TRY IT. Show each line of the entries below in which the word "constexpr" appears.

EXTRACTED INFORMATION.
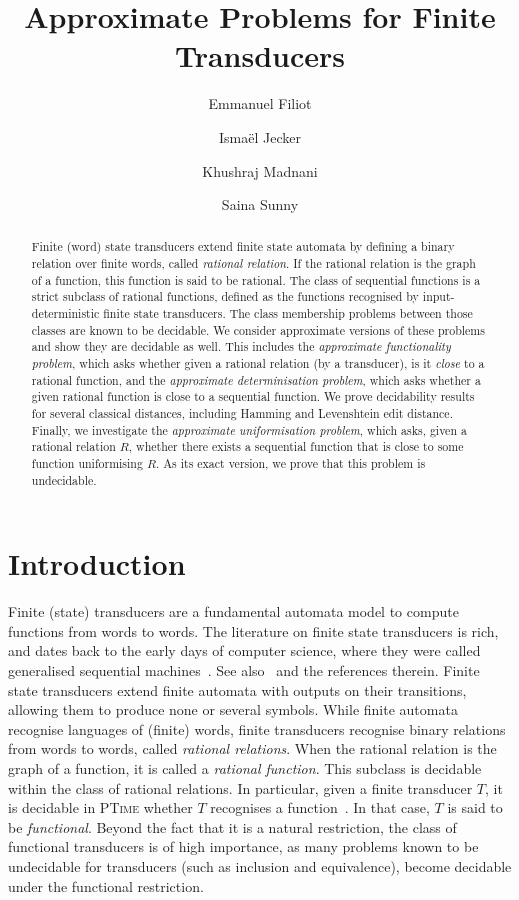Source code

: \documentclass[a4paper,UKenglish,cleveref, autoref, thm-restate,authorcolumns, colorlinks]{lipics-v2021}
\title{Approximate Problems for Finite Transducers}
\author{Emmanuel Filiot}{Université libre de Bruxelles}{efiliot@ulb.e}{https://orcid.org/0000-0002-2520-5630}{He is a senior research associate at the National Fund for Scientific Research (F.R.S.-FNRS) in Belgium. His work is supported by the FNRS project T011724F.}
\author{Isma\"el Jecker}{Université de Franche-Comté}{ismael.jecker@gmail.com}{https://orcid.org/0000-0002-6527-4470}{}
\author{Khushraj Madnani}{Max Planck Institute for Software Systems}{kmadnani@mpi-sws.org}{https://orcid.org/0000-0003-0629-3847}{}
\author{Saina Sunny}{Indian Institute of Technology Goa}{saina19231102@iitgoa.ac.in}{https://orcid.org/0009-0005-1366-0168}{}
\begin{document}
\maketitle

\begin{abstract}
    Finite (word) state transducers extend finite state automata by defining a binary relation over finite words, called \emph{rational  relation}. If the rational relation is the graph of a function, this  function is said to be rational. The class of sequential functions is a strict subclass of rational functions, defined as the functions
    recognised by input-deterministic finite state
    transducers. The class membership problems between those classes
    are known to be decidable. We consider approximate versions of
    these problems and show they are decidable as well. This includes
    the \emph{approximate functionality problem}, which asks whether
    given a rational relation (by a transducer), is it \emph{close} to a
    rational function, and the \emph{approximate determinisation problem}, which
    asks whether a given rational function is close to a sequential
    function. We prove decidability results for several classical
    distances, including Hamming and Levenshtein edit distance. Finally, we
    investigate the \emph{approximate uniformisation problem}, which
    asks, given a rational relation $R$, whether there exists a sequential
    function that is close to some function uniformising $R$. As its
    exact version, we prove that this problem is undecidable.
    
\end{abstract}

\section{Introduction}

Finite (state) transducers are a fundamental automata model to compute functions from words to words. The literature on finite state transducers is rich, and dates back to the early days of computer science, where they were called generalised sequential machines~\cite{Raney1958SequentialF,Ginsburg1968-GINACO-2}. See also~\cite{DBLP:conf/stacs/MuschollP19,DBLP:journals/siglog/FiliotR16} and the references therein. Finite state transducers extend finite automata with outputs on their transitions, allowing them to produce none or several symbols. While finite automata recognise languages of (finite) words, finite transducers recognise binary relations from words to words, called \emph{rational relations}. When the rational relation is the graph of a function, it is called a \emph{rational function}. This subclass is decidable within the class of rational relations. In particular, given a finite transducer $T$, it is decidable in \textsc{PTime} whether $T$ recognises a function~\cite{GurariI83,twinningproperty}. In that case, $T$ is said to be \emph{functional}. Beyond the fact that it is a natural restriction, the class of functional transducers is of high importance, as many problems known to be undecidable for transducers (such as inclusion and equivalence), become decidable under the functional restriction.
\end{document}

---

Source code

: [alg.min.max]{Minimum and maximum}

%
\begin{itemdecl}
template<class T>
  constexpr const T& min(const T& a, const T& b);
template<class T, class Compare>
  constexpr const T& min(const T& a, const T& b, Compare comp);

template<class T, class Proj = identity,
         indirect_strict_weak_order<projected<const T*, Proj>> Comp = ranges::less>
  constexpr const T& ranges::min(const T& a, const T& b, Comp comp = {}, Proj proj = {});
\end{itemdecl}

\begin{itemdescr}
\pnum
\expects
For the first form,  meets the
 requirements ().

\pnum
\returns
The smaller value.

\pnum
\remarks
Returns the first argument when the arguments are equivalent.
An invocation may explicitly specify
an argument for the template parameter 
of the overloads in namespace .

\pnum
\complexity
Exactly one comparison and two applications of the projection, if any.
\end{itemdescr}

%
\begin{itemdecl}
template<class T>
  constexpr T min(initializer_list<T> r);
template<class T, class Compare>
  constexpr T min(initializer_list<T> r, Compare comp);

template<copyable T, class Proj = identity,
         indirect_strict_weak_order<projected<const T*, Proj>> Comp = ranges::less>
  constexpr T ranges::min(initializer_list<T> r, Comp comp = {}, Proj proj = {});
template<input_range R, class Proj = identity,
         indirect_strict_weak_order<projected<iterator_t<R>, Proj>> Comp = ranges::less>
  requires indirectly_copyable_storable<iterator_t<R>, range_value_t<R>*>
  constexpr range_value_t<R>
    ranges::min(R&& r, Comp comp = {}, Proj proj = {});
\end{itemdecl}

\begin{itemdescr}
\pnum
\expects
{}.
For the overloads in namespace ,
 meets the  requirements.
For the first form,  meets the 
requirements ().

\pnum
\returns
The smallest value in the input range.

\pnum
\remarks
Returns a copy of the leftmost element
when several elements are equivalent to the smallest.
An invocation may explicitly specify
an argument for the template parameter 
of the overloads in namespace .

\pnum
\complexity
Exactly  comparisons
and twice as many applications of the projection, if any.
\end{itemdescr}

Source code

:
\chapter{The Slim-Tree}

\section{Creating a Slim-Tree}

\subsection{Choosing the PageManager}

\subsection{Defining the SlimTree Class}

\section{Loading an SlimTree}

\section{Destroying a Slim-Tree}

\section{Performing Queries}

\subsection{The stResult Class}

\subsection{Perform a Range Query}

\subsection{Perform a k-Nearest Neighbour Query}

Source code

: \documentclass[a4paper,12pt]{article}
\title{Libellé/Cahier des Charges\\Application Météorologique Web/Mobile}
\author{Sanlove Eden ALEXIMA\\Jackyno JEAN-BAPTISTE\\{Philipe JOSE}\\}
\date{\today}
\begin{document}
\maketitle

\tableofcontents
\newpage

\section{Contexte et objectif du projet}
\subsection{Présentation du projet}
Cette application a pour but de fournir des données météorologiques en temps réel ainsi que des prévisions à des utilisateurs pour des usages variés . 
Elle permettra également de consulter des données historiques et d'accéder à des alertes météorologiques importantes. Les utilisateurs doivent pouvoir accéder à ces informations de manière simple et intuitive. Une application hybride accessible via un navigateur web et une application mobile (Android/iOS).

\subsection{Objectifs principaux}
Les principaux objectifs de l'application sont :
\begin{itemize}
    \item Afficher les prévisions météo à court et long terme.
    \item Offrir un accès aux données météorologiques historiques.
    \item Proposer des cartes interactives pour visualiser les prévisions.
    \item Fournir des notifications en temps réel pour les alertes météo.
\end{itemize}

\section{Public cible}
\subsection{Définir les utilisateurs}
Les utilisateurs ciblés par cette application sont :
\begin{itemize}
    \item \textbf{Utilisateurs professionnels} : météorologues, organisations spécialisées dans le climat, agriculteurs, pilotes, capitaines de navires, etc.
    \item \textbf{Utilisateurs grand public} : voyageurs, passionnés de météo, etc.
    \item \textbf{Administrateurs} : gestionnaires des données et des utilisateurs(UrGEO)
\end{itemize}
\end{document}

RESULT.
  constexpr const T& min(const T& a, const T& b);
  constexpr const T& min(const T& a, const T& b, Compare comp);
  constexpr const T& ranges::min(const T& a, const T& b, Comp comp = {}, Proj proj = {});
  constexpr T min(initializer_list<T> r);
  constexpr T min(initializer_list<T> r, Compare comp);
  constexpr T ranges::min(initializer_list<T> r, Comp comp = {}, Proj proj = {});
  constexpr range_value_t<R>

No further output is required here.